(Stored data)
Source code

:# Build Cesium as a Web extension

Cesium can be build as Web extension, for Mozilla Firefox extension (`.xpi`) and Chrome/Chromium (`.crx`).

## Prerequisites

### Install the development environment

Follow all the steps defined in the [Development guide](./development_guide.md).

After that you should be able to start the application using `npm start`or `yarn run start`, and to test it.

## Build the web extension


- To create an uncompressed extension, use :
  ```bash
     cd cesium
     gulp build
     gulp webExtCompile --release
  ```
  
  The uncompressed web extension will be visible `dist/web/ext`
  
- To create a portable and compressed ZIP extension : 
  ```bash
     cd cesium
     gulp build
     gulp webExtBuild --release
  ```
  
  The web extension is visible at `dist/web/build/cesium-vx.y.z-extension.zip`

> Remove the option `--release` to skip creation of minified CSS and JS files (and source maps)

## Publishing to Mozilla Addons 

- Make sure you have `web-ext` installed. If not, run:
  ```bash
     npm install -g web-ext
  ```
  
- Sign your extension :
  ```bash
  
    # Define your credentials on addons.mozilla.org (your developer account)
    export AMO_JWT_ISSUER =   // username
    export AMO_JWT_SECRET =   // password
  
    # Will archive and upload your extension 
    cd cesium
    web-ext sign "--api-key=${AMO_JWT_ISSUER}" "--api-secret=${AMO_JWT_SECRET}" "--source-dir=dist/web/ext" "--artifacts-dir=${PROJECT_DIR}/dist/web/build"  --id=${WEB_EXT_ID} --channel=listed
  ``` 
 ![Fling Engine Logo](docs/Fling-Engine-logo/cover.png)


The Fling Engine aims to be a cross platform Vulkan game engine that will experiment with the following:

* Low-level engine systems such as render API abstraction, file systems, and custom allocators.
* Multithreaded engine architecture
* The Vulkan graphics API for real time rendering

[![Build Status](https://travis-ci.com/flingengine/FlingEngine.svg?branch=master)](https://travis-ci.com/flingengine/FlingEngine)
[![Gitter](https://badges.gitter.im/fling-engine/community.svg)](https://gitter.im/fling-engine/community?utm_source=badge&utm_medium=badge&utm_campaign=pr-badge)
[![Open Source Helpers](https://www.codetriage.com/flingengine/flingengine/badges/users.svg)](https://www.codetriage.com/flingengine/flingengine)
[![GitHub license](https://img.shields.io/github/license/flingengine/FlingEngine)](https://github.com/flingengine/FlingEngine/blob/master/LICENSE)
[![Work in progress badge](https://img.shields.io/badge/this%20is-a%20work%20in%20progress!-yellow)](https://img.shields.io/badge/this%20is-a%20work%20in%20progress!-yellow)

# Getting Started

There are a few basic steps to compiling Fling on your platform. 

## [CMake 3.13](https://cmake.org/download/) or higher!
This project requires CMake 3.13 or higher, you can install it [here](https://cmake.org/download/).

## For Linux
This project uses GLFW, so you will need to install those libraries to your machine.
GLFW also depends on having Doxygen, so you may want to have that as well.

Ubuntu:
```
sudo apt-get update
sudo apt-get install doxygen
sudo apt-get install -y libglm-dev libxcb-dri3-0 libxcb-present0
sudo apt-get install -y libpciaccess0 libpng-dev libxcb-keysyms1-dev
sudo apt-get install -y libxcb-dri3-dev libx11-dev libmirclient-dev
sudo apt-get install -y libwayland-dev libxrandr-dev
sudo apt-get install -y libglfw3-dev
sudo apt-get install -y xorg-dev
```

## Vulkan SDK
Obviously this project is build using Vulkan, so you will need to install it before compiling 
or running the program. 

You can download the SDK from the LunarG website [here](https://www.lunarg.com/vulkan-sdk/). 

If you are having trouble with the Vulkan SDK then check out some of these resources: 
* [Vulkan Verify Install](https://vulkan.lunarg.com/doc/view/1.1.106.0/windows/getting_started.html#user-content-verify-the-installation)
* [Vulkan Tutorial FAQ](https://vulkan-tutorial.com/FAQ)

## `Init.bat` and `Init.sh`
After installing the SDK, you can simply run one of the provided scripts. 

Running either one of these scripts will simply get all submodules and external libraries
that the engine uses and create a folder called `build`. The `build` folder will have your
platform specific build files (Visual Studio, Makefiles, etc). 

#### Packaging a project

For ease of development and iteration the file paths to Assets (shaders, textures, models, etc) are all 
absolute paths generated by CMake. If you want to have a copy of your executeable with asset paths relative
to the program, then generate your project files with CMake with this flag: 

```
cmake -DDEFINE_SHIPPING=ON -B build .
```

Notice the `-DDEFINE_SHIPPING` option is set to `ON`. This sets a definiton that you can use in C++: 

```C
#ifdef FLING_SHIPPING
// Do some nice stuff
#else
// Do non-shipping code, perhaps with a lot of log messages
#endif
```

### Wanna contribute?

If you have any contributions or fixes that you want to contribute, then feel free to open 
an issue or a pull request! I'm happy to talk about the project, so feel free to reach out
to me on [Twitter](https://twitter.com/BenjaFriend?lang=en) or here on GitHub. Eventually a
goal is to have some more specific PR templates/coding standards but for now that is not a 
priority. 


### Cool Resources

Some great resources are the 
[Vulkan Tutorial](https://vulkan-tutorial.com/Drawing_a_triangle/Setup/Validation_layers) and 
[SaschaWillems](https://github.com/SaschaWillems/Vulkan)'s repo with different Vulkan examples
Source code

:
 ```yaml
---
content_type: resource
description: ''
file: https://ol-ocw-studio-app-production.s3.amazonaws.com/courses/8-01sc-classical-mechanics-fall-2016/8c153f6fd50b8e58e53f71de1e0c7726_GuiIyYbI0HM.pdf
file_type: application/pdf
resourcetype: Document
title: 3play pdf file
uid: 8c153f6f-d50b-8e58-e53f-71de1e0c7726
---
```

* **Exercise**: Copy every record again, keeping each word unchanged.

* **Expected output**:
Source code

:# Build Cesium as a Web extension

Cesium can be build as Web extension, for Mozilla Firefox extension (`.xpi`) and Chrome/Chromium (`.crx`).

## Prerequisites

### Install the development environment

Follow all the steps defined in the [Development guide](./development_guide.md).

After that you should be able to start the application using `npm start`or `yarn run start`, and to test it.

## Build the web extension


- To create an uncompressed extension, use :
  ```bash
     cd cesium
     gulp build
     gulp webExtCompile --release
  ```
  
  The uncompressed web extension will be visible `dist/web/ext`
  
- To create a portable and compressed ZIP extension : 
  ```bash
     cd cesium
     gulp build
     gulp webExtBuild --release
  ```
  
  The web extension is visible at `dist/web/build/cesium-vx.y.z-extension.zip`

> Remove the option `--release` to skip creation of minified CSS and JS files (and source maps)

## Publishing to Mozilla Addons 

- Make sure you have `web-ext` installed. If not, run:
  ```bash
     npm install -g web-ext
  ```
  
- Sign your extension :
  ```bash
  
    # Define your credentials on addons.mozilla.org (your developer account)
    export AMO_JWT_ISSUER =   // username
    export AMO_JWT_SECRET =   // password
  
    # Will archive and upload your extension 
    cd cesium
    web-ext sign "--api-key=${AMO_JWT_ISSUER}" "--api-secret=${AMO_JWT_SECRET}" "--source-dir=dist/web/ext" "--artifacts-dir=${PROJECT_DIR}/dist/web/build"  --id=${WEB_EXT_ID} --channel=listed
  ``` 
 ![Fling Engine Logo](docs/Fling-Engine-logo/cover.png)


The Fling Engine aims to be a cross platform Vulkan game engine that will experiment with the following:

* Low-level engine systems such as render API abstraction, file systems, and custom allocators.
* Multithreaded engine architecture
* The Vulkan graphics API for real time rendering

[![Build Status](https://travis-ci.com/flingengine/FlingEngine.svg?branch=master)](https://travis-ci.com/flingengine/FlingEngine)
[![Gitter](https://badges.gitter.im/fling-engine/community.svg)](https://gitter.im/fling-engine/community?utm_source=badge&utm_medium=badge&utm_campaign=pr-badge)
[![Open Source Helpers](https://www.codetriage.com/flingengine/flingengine/badges/users.svg)](https://www.codetriage.com/flingengine/flingengine)
[![GitHub license](https://img.shields.io/github/license/flingengine/FlingEngine)](https://github.com/flingengine/FlingEngine/blob/master/LICENSE)
[![Work in progress badge](https://img.shields.io/badge/this%20is-a%20work%20in%20progress!-yellow)](https://img.shields.io/badge/this%20is-a%20work%20in%20progress!-yellow)

# Getting Started

There are a few basic steps to compiling Fling on your platform. 

## [CMake 3.13](https://cmake.org/download/) or higher!
This project requires CMake 3.13 or higher, you can install it [here](https://cmake.org/download/).

## For Linux
This project uses GLFW, so you will need to install those libraries to your machine.
GLFW also depends on having Doxygen, so you may want to have that as well.

Ubuntu:
```
sudo apt-get update
sudo apt-get install doxygen
sudo apt-get install -y libglm-dev libxcb-dri3-0 libxcb-present0
sudo apt-get install -y libpciaccess0 libpng-dev libxcb-keysyms1-dev
sudo apt-get install -y libxcb-dri3-dev libx11-dev libmirclient-dev
sudo apt-get install -y libwayland-dev libxrandr-dev
sudo apt-get install -y libglfw3-dev
sudo apt-get install -y xorg-dev
```

## Vulkan SDK
Obviously this project is build using Vulkan, so you will need to install it before compiling 
or running the program. 

You can download the SDK from the LunarG website [here](https://www.lunarg.com/vulkan-sdk/). 

If you are having trouble with the Vulkan SDK then check out some of these resources: 
* [Vulkan Verify Install](https://vulkan.lunarg.com/doc/view/1.1.106.0/windows/getting_started.html#user-content-verify-the-installation)
* [Vulkan Tutorial FAQ](https://vulkan-tutorial.com/FAQ)

## `Init.bat` and `Init.sh`
After installing the SDK, you can simply run one of the provided scripts. 

Running either one of these scripts will simply get all submodules and external libraries
that the engine uses and create a folder called `build`. The `build` folder will have your
platform specific build files (Visual Studio, Makefiles, etc). 

#### Packaging a project

For ease of development and iteration the file paths to Assets (shaders, textures, models, etc) are all 
absolute paths generated by CMake. If you want to have a copy of your executeable with asset paths relative
to the program, then generate your project files with CMake with this flag: 

```
cmake -DDEFINE_SHIPPING=ON -B build .
```

Notice the `-DDEFINE_SHIPPING` option is set to `ON`. This sets a definiton that you can use in C++: 

```C
#ifdef FLING_SHIPPING
// Do some nice stuff
#else
// Do non-shipping code, perhaps with a lot of log messages
#endif
```

### Wanna contribute?

If you have any contributions or fixes that you want to contribute, then feel free to open 
an issue or a pull request! I'm happy to talk about the project, so feel free to reach out
to me on [Twitter](https://twitter.com/BenjaFriend?lang=en) or here on GitHub. Eventually a
goal is to have some more specific PR templates/coding standards but for now that is not a 
priority. 


### Cool Resources

Some great resources are the 
[Vulkan Tutorial](https://vulkan-tutorial.com/Drawing_a_triangle/Setup/Validation_layers) and 
[SaschaWillems](https://github.com/SaschaWillems/Vulkan)'s repo with different Vulkan examples
Source code

:
 ```yaml
---
content_type: resource
description: ''
file: https://ol-ocw-studio-app-production.s3.amazonaws.com/courses/8-01sc-classical-mechanics-fall-2016/8c153f6fd50b8e58e53f71de1e0c7726_GuiIyYbI0HM.pdf
file_type: application/pdf
resourcetype: Document
title: 3play pdf file
uid: 8c153f6f-d50b-8e58-e53f-71de1e0c7726
---
```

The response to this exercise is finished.